Your objective ▸
Please copy out the entries below exactly, beginning with the line that contains "в модуль external_api." and ending with the line that contains "шаблон файла .env", and include nothing outside that span.

--- Dataset excerpts Enclosed Below ---

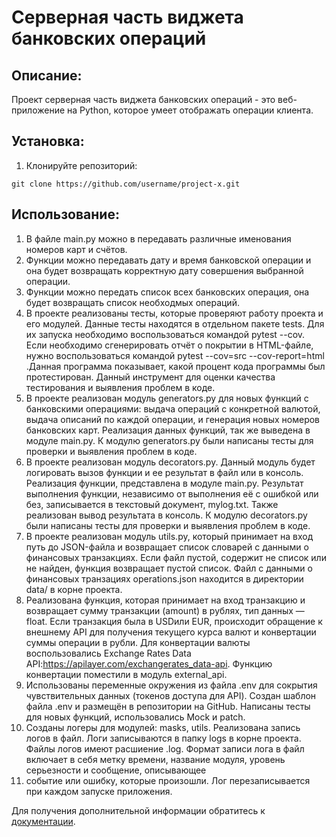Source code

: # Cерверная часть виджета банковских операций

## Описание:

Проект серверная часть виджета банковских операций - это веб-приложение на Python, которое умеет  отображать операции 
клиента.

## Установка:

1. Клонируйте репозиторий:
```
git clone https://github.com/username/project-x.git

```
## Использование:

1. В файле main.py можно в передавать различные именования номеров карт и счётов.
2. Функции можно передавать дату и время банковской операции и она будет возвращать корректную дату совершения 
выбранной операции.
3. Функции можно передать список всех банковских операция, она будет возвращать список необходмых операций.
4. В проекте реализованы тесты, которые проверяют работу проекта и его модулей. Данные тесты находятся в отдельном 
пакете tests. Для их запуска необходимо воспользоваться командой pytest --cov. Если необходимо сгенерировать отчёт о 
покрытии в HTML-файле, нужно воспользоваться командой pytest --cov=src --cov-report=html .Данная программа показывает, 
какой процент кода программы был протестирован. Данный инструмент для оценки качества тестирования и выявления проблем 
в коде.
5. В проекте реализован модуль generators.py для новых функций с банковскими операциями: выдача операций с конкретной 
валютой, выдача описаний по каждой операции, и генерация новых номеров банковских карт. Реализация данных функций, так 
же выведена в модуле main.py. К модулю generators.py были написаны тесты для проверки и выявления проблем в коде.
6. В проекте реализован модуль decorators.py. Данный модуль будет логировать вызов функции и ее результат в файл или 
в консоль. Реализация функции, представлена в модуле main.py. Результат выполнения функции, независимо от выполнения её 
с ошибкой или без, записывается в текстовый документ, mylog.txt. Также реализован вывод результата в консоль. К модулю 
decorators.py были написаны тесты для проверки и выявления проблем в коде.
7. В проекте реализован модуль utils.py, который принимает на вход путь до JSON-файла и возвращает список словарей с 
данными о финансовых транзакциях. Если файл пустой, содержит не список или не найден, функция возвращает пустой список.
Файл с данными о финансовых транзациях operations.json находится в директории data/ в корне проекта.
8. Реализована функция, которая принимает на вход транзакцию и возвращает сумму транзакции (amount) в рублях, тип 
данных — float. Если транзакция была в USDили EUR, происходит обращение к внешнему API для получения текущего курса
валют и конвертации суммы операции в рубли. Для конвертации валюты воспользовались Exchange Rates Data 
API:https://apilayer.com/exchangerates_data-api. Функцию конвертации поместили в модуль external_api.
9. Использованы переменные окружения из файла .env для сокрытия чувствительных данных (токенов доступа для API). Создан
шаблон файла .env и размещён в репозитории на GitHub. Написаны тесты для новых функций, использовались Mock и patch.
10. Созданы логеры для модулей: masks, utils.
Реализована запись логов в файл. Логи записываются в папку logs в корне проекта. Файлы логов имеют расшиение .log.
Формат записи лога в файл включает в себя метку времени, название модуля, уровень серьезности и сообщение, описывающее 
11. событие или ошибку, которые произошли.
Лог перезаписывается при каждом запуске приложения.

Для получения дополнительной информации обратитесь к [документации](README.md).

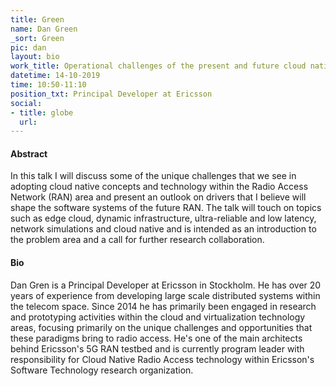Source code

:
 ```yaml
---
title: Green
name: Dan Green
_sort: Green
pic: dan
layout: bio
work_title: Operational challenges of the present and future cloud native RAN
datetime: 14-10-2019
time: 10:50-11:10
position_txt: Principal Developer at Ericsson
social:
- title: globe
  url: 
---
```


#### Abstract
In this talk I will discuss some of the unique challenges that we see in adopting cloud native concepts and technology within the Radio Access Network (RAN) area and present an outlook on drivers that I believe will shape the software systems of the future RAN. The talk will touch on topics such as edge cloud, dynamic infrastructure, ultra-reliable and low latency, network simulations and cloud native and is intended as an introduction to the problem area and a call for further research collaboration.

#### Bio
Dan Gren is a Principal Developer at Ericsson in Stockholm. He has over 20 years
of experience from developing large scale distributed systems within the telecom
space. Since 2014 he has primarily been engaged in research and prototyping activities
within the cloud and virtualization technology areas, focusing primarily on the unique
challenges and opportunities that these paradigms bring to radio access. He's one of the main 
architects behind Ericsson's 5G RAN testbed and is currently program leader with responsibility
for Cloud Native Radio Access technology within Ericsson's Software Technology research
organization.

--- End of Enclosed Dataset excerpts ---

Written answer ▸
API:https://apilayer.com/exchangerates_data-api. Функцию конвертации поместили в модуль external_api.
9. Использованы переменные окружения из файла .env для сокрытия чувствительных данных (токенов доступа для API). Создан
шаблон файла .env и размещён в репозитории на GitHub. Написаны тесты для новых функций, использовались Mock и patch.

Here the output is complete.